Many states and local communities offer companies incentives–cash, low interest loans, tax abatements, etc.–to locate, expand, or invest in a particular place. City and county level incentives can be difficult to locate and each municipality can have unique features to its incentives.
For example, many cities try to encourage businesses to locate in a downtown district and offer a partial or full tax abatement. The City of Henderson offers a a 5 year property tax moratorium for (1) property twenty-five years or older, (2) used as a commercial business enterprise, and (3) located in one of nine zoning districts. For details, see the ordinance. Also, a county might have dozens of cities.
With the many government subdivisions in some areas, it can be difficult know what incentives are available. Written guidelines made available via the internet can assist companies determine their eligibility for incentives. The benefits of written guidelines include building a consensus among local officials, ensuring consistency in granting incentives, and responding quickly to prospects requesting assistance. Many examples of incentive guidelines are available.
There is a wide variety of programs and eligibility criteria among the different communities. Many of them require applicants meet the “but-for” standard prior to granting any incentives. In other words, no incentives will be granted unless the company can show that the building, investment or job would not have occurred unless the incentive were offered.
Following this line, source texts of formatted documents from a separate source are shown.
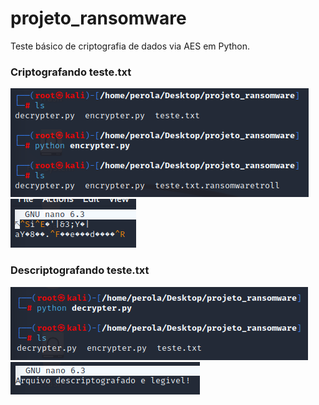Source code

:# projeto_ransomware
Teste básico de criptografia de dados via AES em Python.

### Criptografando teste.txt
<img src="./imgs/Captura de tela 2024-01-10 101812.png">
<img src="./imgs/Captura de tela 2024-01-10 101831.png">

### Descriptografando teste.txt
<img src="./imgs/Captura de tela 2024-01-10 101909.png">
<img src="./imgs/Captura de tela 2024-01-10 101920.png">
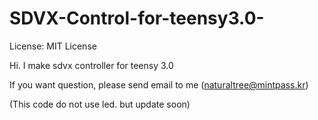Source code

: SDVX-Control-for-teensy3.0-
===========================
License: MIT License

Hi.
I make sdvx controller for teensy 3.0

If you want question, please send email to me (naturaltree@mintpass.kr)

(This code do not use led. but update soon)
Nearly all of them have eligibility requirements that include a minimal investment and jobs requirement before financial incentives could be awarded. Some address labor concerns: Henderson County, North Carolina, requires that the jobs pay above the median wage in the county and Loveland, Colorado, requires that the company provide health insurance to its employees.
Nearly all of them have a maximum time period for which the incentives would be granted for example five years. Finally, some guidelines promote the hiring of employees from within the jurisdiction where the incentives were granted. Companies that derive a substantial part of their revenue through exports are also given greater preference under some guidelines.
Creativity and community values can be seen throughout the different guidelines. For example, Brownsburg, Indiana, offers many kinds of incentives including a “facade improvement grant.” Businesses are eligible if located in certain parts of town and using the funds to improve the exterior of their buildings.
Community Incentive Guidelines
Should the city and county write down the criteria under which they would offer taxpayer dollars to private companies?
What kinds of companies should receive the most in taxpayer resources?
Do the kinds of companies that locate in Henderson impact its livability?
Should wages or health insurance be addressed in any future guidelines for Henderson?
Writing financial incentive guidelines builds a consensus among local officials, insures consistency in granting incentives, and allows for quick response to business inquiries. Many of the guidelines embodied the recommendations of Timothy Bartik, a nationally renown economic development scholar. The guidelines targeted export-based businesses, favored local labor, monitored actual jobs, promoted jobs that paid high wages, and recruited companies having high multiplier effects. If Henderson would commit to this basic idea and adopt evidence-based economic development policies, Henderson could regain the economic vitality of its past.